- **Task goal**: The job is to find each line of the records below that includes the word "Larry" and copy it.
+ + + + + + +
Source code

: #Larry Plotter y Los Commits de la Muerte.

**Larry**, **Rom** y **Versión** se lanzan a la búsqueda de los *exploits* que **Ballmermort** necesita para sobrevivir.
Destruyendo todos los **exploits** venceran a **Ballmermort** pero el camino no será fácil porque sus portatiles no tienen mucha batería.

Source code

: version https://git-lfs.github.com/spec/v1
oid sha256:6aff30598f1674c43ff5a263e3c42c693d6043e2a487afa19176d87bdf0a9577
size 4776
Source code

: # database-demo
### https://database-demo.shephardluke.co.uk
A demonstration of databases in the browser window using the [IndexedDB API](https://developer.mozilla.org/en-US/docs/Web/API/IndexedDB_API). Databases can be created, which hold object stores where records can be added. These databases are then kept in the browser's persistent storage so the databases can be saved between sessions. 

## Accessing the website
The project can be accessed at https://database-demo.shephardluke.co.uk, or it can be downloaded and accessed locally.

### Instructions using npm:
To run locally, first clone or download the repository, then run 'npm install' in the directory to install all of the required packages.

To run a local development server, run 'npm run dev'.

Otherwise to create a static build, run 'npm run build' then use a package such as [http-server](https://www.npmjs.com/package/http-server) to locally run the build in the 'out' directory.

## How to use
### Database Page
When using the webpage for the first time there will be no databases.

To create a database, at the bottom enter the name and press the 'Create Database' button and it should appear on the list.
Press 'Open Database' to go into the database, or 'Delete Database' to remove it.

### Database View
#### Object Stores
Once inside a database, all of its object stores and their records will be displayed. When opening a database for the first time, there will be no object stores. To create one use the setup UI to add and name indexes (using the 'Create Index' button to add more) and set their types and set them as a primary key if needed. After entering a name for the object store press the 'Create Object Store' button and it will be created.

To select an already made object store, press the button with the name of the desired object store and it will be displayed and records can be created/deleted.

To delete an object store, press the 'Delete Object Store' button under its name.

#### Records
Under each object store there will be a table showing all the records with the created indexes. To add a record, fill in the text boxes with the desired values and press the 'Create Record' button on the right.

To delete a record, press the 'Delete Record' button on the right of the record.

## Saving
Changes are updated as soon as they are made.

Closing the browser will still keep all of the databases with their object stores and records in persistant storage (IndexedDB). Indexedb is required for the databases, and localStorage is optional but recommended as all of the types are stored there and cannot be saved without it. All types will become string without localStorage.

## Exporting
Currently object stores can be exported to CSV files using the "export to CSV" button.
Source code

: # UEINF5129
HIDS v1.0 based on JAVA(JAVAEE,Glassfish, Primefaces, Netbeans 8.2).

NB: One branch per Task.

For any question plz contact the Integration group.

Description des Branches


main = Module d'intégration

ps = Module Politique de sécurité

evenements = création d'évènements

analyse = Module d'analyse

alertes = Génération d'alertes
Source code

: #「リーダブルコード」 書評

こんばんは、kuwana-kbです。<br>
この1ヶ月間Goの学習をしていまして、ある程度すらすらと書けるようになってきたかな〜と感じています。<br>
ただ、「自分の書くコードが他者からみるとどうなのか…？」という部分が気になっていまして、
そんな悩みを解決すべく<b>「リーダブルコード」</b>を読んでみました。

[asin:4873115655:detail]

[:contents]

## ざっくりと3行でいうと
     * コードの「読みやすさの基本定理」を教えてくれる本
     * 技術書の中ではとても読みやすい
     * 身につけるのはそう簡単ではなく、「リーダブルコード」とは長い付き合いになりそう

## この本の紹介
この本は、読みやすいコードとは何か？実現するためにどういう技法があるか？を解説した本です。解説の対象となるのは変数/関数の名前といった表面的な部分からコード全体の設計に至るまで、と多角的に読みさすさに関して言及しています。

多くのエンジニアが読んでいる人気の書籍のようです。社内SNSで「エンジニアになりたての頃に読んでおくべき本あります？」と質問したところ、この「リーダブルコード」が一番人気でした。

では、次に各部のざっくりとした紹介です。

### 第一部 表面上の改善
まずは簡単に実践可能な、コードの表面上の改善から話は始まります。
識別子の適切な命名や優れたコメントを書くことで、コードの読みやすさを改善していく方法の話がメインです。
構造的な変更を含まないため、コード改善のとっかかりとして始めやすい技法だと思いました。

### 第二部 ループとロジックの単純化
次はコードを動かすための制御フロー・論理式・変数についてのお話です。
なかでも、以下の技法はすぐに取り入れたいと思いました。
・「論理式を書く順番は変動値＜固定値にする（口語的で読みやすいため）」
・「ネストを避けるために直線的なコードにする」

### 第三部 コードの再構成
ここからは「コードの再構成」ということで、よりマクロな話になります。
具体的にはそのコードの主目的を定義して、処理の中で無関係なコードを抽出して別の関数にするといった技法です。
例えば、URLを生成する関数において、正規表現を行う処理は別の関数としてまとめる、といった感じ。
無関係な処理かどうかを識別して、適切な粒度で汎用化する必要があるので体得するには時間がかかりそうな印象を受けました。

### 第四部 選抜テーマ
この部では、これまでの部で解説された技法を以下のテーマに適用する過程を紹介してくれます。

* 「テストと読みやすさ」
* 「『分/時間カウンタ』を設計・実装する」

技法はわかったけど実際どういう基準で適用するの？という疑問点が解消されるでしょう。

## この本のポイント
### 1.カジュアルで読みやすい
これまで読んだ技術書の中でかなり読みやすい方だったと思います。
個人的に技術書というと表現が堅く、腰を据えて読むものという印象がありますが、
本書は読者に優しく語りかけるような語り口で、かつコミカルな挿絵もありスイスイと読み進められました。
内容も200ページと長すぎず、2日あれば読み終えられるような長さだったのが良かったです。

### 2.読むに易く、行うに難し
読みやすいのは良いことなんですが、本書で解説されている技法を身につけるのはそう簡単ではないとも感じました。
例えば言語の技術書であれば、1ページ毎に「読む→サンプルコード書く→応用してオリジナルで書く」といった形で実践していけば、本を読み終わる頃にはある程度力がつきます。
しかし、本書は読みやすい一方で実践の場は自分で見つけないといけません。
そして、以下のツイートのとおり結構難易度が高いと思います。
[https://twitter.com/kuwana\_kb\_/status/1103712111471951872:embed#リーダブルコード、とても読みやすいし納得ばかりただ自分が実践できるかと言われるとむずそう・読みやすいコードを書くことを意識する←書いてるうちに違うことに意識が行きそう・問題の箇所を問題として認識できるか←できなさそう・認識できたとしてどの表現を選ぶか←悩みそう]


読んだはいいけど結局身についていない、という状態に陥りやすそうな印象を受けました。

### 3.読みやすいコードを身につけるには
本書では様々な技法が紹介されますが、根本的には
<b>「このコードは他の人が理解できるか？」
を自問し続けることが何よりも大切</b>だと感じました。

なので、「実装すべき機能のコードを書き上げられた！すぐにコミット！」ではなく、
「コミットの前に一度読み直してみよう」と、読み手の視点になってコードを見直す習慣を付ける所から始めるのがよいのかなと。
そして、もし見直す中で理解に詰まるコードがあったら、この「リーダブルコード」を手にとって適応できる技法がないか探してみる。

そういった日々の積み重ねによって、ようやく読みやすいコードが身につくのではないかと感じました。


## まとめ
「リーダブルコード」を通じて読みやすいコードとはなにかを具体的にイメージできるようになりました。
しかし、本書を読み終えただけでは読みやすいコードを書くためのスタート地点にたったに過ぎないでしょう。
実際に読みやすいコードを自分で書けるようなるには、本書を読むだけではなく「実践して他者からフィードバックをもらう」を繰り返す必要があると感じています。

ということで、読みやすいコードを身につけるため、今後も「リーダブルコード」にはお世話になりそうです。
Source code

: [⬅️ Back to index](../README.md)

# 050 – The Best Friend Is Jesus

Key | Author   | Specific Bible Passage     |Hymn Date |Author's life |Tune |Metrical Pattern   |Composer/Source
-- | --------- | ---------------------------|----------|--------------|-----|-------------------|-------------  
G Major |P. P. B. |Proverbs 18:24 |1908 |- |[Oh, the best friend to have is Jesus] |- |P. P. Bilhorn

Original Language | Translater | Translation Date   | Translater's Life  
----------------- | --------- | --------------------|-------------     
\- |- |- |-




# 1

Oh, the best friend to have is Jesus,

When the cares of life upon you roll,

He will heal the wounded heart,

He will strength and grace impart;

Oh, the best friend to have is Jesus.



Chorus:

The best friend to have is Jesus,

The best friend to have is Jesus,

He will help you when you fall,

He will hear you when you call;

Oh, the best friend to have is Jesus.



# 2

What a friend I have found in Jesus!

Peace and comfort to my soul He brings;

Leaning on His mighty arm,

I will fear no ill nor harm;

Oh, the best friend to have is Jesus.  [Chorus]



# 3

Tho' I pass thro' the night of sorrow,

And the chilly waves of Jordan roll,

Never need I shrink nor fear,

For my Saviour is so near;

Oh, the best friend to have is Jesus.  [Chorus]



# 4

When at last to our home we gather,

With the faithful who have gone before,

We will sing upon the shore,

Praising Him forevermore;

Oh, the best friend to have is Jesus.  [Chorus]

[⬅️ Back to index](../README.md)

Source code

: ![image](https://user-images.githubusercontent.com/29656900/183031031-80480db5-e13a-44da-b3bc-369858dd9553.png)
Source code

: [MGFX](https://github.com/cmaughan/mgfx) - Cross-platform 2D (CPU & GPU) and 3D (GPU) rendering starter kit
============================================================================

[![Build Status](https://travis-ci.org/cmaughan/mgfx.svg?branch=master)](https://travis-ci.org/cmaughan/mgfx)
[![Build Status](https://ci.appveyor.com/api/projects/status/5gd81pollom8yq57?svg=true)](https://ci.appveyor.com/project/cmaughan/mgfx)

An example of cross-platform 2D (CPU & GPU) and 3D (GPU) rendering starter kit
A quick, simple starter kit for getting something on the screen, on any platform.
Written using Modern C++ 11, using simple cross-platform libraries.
+ + + + + + +
- **Result below**:
: #Larry Plotter y Los Commits de la Muerte.
**Larry**, **Rom** y **Versión** se lanzan a la búsqueda de los *exploits* que **Ballmermort** necesita para sobrevivir.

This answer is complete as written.